Sirtuins as Key Regulators in Pancreatic Cancer: Insights into Signaling Mechanisms and Therapeutic Implications.

Pancreatic ductal adenocarcinoma (PDAC) stands as one of the most lethal cancers, marked by rapid progression, pronounced chemoresistance, and a complex network of genetic and epigenetic dysregulation. Within this challenging context, sirtuins, NAD-dependent deacetylases, have emerged as pivotal modulators of key cellular processes that drive pancreatic cancer progression. Each sirtuin contributes uniquely to PDAC pathogenesis.

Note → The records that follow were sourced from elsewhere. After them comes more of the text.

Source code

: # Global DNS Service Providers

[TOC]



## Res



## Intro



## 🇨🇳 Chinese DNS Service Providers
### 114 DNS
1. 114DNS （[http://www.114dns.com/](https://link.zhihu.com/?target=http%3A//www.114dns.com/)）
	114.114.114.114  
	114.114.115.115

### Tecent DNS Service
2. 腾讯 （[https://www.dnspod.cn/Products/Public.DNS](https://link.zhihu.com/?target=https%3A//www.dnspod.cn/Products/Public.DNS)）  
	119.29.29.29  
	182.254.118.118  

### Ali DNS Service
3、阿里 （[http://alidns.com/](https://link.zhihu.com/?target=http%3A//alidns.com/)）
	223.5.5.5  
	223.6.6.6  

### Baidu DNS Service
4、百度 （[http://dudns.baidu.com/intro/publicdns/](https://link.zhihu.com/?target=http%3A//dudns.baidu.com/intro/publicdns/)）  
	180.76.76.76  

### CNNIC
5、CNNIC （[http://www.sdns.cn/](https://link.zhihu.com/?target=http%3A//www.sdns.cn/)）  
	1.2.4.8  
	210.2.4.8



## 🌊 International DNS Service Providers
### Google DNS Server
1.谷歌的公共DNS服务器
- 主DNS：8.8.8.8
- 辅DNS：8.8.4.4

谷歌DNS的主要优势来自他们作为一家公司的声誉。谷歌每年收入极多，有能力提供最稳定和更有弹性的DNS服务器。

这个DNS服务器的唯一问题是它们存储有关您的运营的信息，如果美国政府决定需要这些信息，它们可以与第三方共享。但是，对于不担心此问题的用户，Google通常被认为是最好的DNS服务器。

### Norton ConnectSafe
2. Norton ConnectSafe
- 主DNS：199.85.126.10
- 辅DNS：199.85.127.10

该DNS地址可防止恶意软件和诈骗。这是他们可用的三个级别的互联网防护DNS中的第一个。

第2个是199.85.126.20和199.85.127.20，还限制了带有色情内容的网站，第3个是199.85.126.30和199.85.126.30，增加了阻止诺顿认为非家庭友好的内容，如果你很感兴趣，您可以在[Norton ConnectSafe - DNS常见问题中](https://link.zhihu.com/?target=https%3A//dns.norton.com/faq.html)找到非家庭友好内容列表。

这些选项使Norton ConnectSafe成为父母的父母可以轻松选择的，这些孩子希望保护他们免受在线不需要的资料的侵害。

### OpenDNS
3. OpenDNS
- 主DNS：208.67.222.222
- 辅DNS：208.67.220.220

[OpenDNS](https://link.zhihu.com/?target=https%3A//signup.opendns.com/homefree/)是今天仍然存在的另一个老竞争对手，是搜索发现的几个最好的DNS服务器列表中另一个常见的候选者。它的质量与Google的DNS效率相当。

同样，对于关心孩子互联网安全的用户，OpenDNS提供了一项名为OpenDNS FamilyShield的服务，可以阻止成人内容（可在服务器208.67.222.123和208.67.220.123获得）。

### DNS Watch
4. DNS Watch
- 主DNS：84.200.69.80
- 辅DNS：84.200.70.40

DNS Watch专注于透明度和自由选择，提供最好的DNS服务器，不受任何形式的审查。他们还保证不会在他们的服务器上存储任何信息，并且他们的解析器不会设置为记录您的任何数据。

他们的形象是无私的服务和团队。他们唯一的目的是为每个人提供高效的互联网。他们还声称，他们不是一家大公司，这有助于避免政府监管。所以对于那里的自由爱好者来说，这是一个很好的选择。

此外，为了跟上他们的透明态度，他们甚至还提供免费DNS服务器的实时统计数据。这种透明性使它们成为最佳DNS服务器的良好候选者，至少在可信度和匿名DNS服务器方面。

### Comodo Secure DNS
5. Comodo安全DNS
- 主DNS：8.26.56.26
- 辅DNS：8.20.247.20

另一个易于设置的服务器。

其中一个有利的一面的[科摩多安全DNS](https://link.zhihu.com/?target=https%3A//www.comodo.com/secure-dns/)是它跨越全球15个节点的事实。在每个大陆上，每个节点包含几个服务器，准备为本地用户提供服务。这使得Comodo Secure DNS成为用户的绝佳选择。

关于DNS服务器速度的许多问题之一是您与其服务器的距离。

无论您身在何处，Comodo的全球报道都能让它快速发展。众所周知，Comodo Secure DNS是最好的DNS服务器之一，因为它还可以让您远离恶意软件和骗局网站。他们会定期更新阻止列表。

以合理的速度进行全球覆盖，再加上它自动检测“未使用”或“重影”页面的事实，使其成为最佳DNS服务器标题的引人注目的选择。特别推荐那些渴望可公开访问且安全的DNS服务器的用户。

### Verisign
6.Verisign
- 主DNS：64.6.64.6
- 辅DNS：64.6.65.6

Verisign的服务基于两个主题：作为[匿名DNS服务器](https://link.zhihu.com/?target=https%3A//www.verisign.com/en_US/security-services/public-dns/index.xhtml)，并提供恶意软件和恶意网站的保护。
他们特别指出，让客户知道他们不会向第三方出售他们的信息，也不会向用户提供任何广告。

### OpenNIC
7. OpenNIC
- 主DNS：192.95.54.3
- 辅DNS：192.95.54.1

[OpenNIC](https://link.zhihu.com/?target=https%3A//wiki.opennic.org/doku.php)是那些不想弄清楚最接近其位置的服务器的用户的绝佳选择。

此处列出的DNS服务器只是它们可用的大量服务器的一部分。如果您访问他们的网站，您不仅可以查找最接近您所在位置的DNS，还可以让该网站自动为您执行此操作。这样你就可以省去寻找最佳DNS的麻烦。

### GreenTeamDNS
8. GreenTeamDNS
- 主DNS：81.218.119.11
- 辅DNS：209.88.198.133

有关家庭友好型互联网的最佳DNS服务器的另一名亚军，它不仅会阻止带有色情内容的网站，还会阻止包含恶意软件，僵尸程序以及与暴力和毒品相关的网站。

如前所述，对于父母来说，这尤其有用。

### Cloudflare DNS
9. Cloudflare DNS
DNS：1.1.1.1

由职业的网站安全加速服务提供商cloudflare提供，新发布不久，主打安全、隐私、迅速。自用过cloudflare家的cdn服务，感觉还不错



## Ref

SIRT1 influences apoptosis and chemoresistance through hypoxia, enhancing glycolytic metabolism and HIF-1α signaling, which sustain tumor survival against drugs like gemcitabine. SIRT2, conversely, disrupts cancer cell proliferation by inhibiting eIF5A, while SIRT3 exerts tumor-suppressive effects by regulating mitochondrial ROS and glycolysis. SIRT4 inhibits aerobic glycolysis, and its therapeutic upregulation has shown promise in curbing PDAC progression. Furthermore, SIRT5 modulates glutamine and glutathione metabolism, offering an avenue to disrupt PDAC's metabolic dependencies. SIRT6 and SIRT7, through their roles in angiogenesis, EMT, and metastasis, represent additional targets, with modulators of SIRT6, such as JYQ-42, showing potential to reduce tumor invasiveness. This review aims to provide a comprehensive exploration of the emerging roles of sirtuins, a family of NAD-dependent enzymes, as critical regulators within the oncogenic landscape of pancreatic cancer. This review meticulously explores the nuanced involvement of sirtuins in pancreatic cancer, elucidating their contributions to tumorigenesis and suppression through mechanisms such as metabolic reprogramming, the maintenance of genomic integrity and epigenetic modulation. Furthermore, it emphasizes the urgent need for the development of targeted therapeutic interventions aimed at precisely modulating sirtuin activity, thereby enhancing therapeutic efficacy and optimizing patient outcomes in the context of pancreatic malignancies.